Being a Bereaved Father on Father’s Day

I have several unwritten prompts sitting in my inbox, but I don’t find myself drawn to any of them right now. Instead I find myself thinking about the fact that tomorrow is father’s day in the US. It is (was supposed to be?) my first father’s day as father. I don’t know what to do about it. I’m supposed to be getting a silly card that Sara signed in George’s name, and maybe a nice framed picture of George & I together, or my first “Dad” coffee mug… but that isn’t how tomorrow is going to go.

As a bereaved father, especially a bereaved father whose only child died before birth, I don’t really feel like there’s a place for me out there tomorrow. I haven’t done 99% of the things that most dads have gotten to do. Does that make me less of a father? I never heard George’s cry, or fed him, or burped him, or changed his diaper. I never even read a book to him – he was just getting to the stage of development where we were going to start doing that, reading to him in my tummy. So many things I didn’t get to do, and won’t get to do as I continue marking the passage of time since George’s delivery, and the alternate timeline of how old he should be, had he been delivered full term & survived.

I don’t know. I feel like I’m still just taking things a day at a time, riding the waves of my grief. I do know that I hurt, so much. I held my child – I got to see his cute button nose, and his perfect little fingers and toes. Our time together may have been short, but I love him so deeply and feel his absence so acutely. The cells of my body don’t understand why the child it grew (even if only for 20 weeks) isn’t here with me.

Our father’s day celebrations, cards, are about what comes after birth – about spending time with our children, teaching them skills and lessons that they can take with them as they grow up and become adults.
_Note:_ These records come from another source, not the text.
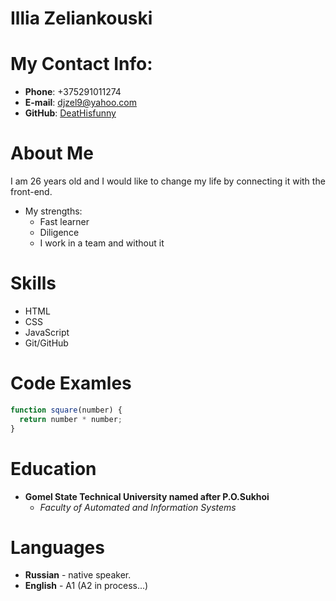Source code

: # Illia Zeliankouski
# My Contact Info:
* **Phone**: +375291011274
* **E-mail**: [djzel9@yahoo.com](https://login.yahoo.com/account/personalinfo?src=ym&.done=https%3A%2F%2Fmail.yahoo.com%2F&pspid=&activity=ybar-acctinfo)
* **GitHub**: [DeatHisfunny](https://github.com/DeatHisfunny)
# About Me
I am 26 years old and I would like to change my life by connecting it with the front-end.
* My strengths: 
  * Fast learner
  * Diligence
  * I work in a team and without it
# Skills
  * HTML
  * CSS
  * JavaScript
  * Git/GitHub
# Code Examles
```javascript
function square(number) {
  return number * number;
}
```
# Education
  * **Gomel State Technical University named after P.O.Sukhoi**
    * *Faculty of Automated and Information Systems*
# Languages
  * **Russian** - native speaker.
  * **English** - A1 (A2 in process...)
I don’t have that opportunity with George. His story ended with his birth, but they don’t make father’s day cards for that. Father’s day cards can be sappy and tug at the heartstrings, but George’s story is too sad – father’s day isn’t supposed to be sad.

If Sara were here, we would probably do something together tomorrow, something quiet. We would shed some tears together, acknowledge the unfair absence of our son from this world on a day when my fatherhood is supposed to be celebrated. But… it’s just me. I don’t know what to do about it. So I guess I’ll just see where the day takes me, feel what I need to feel.

I won’t have a “happy” father’s day… but I hope I can at least have a peaceful one.